The National Voting Rights Act of 1965 (42 U.S.C. § 1973-1973aa-6) outlawed the requirement that would-be voters in the United States take literacy tests to qualify to register to vote, and it provided for federal registration of voters in areas that had less than 50% of eligible minority voters registered. The act also provided for Department of Justice oversight to registration, and the Department's approval for any change in voting law in districts that had used a "device" to limit voting and in which less than 50% of the population was registered to vote in 1964. It was signed in 1965, and signed for a 25 year extension by President George W. Bush on July 27, 2006.

 

Operation Rolling Thunder was the title of a gradual and sustained U.S. 2nd Air Division (later Seventh Air Force), U.S. Navy, and Republic of Vietnam Air Force (VNAF) aerial bombardment campaign conducted against the Democratic Republic of Vietnam (North Vietnam) from 2 March 1965 until 1 November 1968, during the Vietnam War.

The four objectives of the operation, (which evolved over time) were: to bolster the sagging morale of the Saigon regime in the Republic of Vietnam; to convince North Vietnam to cease its support for the communist insurgency in South Vietnam; to destroy North Vietnam's transportation system, industrial base, and air defenses; and to interdict the flow of men and materiel into the south. Attainment of these objectives was made difficult by both the restraints imposed upon the U.S and its allies by Cold War exigencies and by the military aid and assistance received by North Vietnam from its socialist allies, the Soviet Union and the People's Republic of China (PRC).

The operation became the most intense air/ground battle waged during the Cold War period, indeed, it was the most difficult such campaign fought by the U.S. Air Force since the aerial bombardment of Germany during the Second World War. Thanks to the efforts of its allies, the DRV fielded a potent mixture of sophisticated air-to-air and ground-to-air weapons that created one of the most effective air defense environments ever faced by American military aviators. After one of the longest aerial campaigns ever conducted by any nation, Rolling Thunder was terminated as a strategic failure in late 1968 having achieved none of its objectives.

 

The Civil Rights Act of 1964 (Pub.L. 88-352, 78 Stat. 241, July 2, 1964) was landmark legislation in the United States that outlawed segregation in the US schools and public places. First conceived to help African Americans, the bill was amended prior to passage to protect women in courts, and explicitly included white people for the first time. It also started the Equal Employment Opportunity Commission.

In order to circumvent limitations on the federal use of the Equal Protection Clause handed down by the Civil Rights Cases, the law was passed under the Commerce Clause. Once it was implemented, its effects were far reaching and had tremendous long-term impacts on the whole country. It prohibited discrimination in public facilities, in government, and in employment, invalidating the Jim Crow laws in the southern US. It became illegal to compel segregation of the races in schools, housing, or hiring. Powers given to enforce the bill were initially weak, but were supplemented in later years.

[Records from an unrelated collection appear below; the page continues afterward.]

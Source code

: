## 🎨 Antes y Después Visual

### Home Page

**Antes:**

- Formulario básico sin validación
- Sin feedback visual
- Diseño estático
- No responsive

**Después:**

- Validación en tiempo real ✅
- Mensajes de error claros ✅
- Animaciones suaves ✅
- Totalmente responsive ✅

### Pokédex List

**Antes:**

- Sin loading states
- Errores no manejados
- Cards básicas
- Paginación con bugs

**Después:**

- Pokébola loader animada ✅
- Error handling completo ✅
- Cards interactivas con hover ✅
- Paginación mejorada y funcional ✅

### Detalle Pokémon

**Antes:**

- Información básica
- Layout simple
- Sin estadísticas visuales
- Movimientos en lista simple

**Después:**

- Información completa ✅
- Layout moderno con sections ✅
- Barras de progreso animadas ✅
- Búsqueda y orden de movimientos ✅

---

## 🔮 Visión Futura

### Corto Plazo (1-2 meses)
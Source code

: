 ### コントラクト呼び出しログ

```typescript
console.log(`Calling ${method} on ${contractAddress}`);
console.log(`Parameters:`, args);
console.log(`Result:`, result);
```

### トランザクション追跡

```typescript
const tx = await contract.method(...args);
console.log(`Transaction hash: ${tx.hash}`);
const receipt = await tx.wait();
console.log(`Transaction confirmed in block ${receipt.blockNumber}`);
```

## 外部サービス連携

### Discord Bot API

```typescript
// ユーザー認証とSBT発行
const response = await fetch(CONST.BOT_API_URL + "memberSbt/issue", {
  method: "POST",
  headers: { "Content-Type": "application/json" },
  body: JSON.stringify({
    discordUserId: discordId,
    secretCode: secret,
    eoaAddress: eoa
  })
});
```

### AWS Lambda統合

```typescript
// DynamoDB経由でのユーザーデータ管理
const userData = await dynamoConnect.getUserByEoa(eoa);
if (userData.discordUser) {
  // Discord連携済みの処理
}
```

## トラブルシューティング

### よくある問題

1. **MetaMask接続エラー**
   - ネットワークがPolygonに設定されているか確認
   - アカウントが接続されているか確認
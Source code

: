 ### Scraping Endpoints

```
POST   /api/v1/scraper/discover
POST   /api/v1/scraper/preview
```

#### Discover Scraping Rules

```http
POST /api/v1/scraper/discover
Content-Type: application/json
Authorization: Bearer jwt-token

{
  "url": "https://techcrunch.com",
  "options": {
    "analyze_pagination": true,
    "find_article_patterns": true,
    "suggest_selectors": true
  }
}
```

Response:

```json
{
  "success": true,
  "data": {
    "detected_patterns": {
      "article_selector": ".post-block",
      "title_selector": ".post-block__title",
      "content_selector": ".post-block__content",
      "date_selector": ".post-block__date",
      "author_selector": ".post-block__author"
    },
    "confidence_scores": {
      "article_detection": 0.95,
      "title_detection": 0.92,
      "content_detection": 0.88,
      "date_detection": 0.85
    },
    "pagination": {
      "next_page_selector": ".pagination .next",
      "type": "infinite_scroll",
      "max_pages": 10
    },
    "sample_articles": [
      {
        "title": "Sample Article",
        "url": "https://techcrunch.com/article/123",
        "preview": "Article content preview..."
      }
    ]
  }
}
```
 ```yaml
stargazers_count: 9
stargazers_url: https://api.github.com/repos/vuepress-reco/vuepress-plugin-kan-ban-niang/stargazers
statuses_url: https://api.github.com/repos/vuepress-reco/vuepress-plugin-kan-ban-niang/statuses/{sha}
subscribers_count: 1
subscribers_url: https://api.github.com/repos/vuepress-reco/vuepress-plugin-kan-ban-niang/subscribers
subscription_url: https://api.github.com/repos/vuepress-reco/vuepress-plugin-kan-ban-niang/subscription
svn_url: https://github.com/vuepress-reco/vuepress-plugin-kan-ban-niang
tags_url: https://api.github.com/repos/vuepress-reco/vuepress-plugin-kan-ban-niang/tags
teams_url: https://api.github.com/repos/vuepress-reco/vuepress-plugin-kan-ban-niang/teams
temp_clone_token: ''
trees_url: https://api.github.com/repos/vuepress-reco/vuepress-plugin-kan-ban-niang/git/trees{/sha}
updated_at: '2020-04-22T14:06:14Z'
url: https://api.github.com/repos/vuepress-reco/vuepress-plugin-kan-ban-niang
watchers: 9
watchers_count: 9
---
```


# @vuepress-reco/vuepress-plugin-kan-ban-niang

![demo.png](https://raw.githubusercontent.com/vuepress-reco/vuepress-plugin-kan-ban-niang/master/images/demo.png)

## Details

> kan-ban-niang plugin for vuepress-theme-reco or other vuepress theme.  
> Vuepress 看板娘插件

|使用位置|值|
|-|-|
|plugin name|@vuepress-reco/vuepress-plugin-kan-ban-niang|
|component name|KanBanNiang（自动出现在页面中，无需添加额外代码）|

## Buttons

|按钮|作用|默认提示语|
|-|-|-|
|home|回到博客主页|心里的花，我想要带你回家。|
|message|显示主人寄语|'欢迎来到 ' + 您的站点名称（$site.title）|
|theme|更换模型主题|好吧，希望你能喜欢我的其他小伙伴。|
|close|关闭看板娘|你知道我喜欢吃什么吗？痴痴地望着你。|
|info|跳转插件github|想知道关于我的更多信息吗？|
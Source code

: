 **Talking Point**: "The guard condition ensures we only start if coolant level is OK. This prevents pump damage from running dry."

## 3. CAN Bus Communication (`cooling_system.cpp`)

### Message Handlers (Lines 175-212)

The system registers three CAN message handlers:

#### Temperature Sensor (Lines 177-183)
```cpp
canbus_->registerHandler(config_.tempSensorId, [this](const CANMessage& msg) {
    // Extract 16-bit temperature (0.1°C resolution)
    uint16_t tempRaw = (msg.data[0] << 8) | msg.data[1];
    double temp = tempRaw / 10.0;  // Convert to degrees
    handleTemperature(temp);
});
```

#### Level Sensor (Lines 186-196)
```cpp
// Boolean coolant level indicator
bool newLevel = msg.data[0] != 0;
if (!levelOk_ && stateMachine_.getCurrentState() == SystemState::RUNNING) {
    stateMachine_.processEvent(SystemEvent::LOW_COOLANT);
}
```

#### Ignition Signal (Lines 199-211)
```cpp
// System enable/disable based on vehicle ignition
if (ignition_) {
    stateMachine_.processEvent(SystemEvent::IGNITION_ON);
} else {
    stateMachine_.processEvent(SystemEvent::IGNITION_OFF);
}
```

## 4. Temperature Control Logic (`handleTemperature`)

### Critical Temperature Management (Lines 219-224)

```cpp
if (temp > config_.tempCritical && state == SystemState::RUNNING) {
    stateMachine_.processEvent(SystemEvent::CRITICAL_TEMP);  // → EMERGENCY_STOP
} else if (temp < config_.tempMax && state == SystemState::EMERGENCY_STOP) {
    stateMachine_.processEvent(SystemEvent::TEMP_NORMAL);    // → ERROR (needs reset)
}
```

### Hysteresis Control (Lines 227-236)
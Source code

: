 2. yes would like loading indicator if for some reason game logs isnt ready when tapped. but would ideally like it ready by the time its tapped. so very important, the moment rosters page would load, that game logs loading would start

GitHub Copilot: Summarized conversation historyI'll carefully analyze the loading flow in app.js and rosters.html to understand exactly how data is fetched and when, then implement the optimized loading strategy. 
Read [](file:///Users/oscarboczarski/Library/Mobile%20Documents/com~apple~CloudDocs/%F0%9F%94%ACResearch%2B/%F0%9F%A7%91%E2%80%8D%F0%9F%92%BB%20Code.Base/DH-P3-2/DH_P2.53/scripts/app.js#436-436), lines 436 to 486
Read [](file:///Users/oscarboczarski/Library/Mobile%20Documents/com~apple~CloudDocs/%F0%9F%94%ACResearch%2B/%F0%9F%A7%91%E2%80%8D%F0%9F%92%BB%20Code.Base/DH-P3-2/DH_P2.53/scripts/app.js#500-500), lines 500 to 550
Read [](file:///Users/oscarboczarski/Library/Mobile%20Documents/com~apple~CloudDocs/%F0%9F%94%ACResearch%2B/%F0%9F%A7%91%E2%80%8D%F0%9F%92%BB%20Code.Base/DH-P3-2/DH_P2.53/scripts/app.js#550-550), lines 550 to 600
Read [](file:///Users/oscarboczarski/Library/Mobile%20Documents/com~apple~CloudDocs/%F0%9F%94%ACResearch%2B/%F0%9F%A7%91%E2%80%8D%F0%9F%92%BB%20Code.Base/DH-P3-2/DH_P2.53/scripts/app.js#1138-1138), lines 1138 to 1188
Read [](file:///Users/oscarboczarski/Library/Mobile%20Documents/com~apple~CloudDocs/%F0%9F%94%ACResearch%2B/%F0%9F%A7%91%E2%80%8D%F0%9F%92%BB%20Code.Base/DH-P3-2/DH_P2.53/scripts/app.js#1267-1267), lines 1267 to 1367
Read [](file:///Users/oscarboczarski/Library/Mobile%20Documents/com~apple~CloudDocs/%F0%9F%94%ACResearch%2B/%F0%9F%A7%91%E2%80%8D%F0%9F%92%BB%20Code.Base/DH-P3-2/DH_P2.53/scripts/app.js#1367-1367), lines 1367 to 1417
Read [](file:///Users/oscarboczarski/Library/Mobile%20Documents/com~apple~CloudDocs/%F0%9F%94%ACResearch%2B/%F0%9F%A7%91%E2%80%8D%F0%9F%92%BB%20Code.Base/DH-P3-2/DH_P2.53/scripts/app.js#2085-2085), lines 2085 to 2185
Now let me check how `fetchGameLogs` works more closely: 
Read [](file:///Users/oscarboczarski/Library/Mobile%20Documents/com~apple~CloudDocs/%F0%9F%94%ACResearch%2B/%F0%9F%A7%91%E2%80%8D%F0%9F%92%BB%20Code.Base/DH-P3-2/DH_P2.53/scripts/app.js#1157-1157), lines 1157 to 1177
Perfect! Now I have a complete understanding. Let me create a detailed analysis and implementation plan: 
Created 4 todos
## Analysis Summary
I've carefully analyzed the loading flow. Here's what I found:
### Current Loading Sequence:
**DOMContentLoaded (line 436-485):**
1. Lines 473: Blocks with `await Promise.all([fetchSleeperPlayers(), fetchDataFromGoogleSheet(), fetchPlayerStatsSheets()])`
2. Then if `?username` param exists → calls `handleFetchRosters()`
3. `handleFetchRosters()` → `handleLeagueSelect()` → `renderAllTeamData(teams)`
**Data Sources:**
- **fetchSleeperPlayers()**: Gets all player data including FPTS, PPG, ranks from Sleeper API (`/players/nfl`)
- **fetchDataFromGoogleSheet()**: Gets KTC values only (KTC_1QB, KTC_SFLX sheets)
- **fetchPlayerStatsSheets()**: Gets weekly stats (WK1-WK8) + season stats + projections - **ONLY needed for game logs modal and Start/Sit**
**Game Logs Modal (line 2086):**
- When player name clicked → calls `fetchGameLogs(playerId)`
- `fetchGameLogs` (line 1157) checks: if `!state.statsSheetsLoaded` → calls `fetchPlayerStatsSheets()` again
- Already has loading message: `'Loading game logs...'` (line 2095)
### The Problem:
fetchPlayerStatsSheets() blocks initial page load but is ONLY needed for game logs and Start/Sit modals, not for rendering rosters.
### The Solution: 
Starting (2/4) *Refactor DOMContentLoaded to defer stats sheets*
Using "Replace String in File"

On April 11, 1968, President Lyndon Johnson signed the Civil Rights Act of 1968 (also known as CRA '68), which was meant as a follow-up to the Civil Rights Act of 1964. While the Civil Rights Act of 1866[1] prohibited discrimination in housing, there were no federal enforcement provisions. The 1968 act expanded on previous acts and prohibited discrimination concerning the sale, rental, and financing of housing based on race, religion, national origin, sex, (and as amended) handicap and family status. It also provided protection for civil rights workers. Title VIII of the Act is also known as the Fair Housing Act (of 1968) .

Victims of discrimination may use both the 1968 act and the 1866 act (via section 1982) to seek redress. The 1968 act provides for federal solutions while the 1866 act provides for private solutions (i.e., civil suits).